Phyllocnistis tropaeolicola was formally described in 2009 by based on an adult male specimen collected from Cerro de la Muerte in the Cartago Province of Costa Rica. The specific epithet is an amalgamation of the generic name of the host, Tropaeolum, and the Latin word meaning "inhabitant".

== Description ==
Phyllocnistis tropaeolicola is a small species, with adults having a forewing length of 2.6-5.0 mm and an abdomen around 2 mm long. The forewing is silvery-white. The upper surface of the forewing has thin brown costal fascia with a dark brown border. The longitudinal fascia are thin and dark brown and stretch diagonally from the costal base across two-thirds of the wing. The transverse fascia are V-shaped. There are three dark brown costal strigulae on the forewing. The hindwing is white with a brown strip along the edge of the costa. The head has many silvery-white hairs, a pair of antennae as long as the forewing, and long, thin labial palpi. The abdomen is brownish-gray above and silvery-white below. The legs are silvery-white.

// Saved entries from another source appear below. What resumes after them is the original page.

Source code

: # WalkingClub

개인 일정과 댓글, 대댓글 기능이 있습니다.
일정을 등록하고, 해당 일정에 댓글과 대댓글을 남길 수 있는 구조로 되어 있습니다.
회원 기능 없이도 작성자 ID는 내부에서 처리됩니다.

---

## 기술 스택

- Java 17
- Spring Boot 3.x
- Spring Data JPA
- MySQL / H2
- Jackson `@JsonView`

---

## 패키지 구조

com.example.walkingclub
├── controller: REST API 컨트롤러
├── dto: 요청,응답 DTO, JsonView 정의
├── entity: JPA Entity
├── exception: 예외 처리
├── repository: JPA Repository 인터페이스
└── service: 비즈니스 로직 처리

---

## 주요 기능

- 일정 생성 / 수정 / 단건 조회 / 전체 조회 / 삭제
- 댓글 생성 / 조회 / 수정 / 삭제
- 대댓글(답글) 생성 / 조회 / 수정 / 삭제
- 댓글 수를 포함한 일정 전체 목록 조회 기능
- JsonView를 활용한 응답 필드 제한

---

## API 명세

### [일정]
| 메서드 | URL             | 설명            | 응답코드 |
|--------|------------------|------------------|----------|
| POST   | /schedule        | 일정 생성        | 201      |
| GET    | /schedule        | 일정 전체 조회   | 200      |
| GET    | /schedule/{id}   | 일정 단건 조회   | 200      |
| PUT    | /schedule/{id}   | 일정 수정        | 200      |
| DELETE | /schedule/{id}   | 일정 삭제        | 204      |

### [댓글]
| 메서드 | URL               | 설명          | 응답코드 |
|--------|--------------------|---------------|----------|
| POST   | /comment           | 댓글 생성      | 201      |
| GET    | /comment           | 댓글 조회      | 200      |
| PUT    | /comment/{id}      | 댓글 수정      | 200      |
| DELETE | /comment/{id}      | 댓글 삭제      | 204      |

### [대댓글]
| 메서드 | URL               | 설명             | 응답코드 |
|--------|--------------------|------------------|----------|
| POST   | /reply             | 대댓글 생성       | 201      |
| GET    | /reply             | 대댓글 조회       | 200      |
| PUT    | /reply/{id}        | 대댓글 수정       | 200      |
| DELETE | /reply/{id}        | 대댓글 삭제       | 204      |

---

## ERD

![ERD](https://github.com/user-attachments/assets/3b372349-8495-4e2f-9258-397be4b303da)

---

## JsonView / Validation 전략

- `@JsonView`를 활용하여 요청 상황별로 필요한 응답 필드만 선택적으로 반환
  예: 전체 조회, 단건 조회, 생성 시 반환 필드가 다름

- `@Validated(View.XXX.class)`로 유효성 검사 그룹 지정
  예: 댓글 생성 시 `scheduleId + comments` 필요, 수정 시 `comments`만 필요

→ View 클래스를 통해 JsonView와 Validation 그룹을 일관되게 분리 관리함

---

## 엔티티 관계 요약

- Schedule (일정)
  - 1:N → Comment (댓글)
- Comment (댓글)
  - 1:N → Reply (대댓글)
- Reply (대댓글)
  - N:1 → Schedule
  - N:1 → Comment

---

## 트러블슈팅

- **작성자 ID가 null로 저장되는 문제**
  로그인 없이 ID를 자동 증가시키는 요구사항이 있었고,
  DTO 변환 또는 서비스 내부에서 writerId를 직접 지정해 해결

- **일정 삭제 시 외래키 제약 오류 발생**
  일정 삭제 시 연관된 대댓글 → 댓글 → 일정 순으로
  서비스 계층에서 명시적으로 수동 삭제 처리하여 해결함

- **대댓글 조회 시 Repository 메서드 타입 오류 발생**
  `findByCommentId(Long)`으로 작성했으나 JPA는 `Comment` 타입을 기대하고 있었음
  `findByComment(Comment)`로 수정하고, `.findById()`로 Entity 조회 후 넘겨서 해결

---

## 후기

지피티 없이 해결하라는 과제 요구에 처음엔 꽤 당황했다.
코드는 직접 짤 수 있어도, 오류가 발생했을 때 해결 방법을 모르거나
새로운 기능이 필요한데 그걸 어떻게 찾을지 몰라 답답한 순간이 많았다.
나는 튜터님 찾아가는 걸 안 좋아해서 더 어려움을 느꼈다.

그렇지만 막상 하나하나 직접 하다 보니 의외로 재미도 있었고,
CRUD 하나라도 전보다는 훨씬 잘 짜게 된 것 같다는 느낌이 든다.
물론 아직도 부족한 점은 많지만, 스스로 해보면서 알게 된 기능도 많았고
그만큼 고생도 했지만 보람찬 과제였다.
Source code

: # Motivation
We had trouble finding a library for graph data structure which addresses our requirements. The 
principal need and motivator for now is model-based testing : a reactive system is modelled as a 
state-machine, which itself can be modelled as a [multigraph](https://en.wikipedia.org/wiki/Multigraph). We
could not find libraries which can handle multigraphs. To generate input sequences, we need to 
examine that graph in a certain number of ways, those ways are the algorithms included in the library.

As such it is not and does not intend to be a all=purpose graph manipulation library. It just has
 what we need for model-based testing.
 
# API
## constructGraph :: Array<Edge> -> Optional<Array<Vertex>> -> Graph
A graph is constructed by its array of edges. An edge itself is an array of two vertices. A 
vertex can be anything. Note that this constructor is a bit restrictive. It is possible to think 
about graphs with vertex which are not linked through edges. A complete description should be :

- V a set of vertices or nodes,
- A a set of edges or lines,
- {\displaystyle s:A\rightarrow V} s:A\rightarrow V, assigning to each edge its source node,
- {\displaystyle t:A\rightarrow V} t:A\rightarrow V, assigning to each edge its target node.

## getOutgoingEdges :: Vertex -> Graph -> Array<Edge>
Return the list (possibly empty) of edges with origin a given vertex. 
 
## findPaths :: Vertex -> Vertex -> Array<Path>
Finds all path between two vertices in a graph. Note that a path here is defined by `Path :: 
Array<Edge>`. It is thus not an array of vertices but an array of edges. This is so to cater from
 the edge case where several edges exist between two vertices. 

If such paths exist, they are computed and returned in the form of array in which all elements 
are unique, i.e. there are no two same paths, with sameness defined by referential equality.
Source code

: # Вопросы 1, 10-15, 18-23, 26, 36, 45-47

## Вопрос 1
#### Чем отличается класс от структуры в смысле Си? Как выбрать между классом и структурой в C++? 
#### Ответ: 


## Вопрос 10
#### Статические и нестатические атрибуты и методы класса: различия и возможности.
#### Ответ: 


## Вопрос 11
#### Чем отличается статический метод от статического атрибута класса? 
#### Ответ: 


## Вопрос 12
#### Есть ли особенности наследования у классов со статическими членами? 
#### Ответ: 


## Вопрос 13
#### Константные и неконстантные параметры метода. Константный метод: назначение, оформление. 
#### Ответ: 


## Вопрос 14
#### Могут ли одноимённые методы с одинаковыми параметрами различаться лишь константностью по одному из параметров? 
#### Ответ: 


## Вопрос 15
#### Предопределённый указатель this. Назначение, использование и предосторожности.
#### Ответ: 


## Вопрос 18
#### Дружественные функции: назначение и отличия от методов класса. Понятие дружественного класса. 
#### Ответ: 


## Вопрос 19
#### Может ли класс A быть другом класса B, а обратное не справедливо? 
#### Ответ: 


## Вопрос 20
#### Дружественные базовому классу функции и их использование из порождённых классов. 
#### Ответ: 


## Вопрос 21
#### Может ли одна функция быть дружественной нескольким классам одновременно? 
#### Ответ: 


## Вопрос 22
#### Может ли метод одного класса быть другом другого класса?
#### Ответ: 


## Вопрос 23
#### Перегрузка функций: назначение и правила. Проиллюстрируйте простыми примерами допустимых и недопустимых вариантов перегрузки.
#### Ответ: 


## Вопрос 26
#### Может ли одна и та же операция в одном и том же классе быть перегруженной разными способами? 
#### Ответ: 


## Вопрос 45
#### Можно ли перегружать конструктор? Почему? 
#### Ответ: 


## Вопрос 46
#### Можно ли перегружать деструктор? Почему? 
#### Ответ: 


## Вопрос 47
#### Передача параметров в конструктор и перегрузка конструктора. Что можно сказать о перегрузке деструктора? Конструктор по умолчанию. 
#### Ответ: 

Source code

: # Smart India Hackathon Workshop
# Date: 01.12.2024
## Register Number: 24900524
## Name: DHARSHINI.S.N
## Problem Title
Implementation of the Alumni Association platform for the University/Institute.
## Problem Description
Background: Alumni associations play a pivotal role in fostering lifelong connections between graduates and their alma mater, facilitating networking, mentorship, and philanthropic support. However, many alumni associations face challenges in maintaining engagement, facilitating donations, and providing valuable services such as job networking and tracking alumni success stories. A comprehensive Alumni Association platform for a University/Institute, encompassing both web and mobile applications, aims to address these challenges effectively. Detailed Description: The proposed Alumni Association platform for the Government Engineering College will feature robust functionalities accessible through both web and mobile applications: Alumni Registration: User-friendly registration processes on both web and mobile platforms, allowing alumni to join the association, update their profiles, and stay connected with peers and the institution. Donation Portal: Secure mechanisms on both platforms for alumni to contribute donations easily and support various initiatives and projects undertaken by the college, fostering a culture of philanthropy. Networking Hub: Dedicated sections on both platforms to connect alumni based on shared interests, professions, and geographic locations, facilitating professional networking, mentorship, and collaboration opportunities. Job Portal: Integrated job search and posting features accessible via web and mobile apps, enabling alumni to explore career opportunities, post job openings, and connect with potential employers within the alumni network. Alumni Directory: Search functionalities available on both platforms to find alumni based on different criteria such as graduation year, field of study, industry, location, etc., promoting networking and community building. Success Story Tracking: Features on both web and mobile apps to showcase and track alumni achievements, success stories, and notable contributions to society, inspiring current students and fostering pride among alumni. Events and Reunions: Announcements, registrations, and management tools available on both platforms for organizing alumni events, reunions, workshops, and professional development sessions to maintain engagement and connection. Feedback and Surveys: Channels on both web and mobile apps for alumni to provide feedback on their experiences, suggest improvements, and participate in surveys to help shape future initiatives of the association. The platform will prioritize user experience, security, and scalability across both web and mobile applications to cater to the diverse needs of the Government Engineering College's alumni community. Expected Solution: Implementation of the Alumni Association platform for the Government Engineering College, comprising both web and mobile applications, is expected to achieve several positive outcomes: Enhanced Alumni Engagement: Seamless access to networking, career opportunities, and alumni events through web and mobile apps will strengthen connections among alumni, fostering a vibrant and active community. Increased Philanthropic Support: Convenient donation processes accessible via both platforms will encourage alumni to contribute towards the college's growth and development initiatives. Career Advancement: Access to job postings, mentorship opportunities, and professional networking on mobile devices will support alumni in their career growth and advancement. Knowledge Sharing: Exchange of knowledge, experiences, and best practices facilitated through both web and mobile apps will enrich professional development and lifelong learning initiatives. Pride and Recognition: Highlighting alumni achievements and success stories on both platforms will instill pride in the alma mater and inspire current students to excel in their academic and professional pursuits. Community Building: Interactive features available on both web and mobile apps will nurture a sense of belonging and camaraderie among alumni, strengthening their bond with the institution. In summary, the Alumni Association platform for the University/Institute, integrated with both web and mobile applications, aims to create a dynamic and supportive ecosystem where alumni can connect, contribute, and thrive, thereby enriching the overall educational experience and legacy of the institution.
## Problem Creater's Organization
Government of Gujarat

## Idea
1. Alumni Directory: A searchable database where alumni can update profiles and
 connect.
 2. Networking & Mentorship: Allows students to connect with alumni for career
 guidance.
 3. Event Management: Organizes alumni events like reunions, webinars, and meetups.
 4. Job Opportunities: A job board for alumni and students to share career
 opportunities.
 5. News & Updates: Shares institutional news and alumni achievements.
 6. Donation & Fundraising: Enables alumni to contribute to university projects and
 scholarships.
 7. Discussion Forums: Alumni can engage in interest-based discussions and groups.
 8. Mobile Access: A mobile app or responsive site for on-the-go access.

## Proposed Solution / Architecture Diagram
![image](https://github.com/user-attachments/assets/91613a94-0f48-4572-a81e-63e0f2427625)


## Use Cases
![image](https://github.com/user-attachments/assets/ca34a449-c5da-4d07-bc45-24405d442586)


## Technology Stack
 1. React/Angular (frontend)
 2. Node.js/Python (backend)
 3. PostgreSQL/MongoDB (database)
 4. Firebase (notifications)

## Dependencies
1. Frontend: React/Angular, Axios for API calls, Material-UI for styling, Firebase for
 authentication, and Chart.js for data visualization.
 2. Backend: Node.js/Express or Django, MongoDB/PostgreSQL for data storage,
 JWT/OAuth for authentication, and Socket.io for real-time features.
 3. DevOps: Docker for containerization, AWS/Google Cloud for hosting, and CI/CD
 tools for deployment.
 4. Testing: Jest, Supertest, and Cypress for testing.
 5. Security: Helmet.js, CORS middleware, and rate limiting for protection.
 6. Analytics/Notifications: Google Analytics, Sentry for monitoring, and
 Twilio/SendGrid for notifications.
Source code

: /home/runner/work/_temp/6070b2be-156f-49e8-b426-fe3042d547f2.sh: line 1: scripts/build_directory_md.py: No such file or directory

The larvae of the moth make thin, irregular, and snaking mines along the edges of fresh fully-grown leaves. These mines are pale green to white in color.

== Distribution and ecology ==
Phyllocnistis tropaeolicola is endemic to Costa Rica, where it has been recorded only from Cerro de la Muerte in the province of Cartago. It inhabits forests at an elevation of 3100 m. The host for the moth is the Tropaeolaceae plant Tropaeolum emarginatum, a neotropical tree that grows in montane environments in Costa Rica.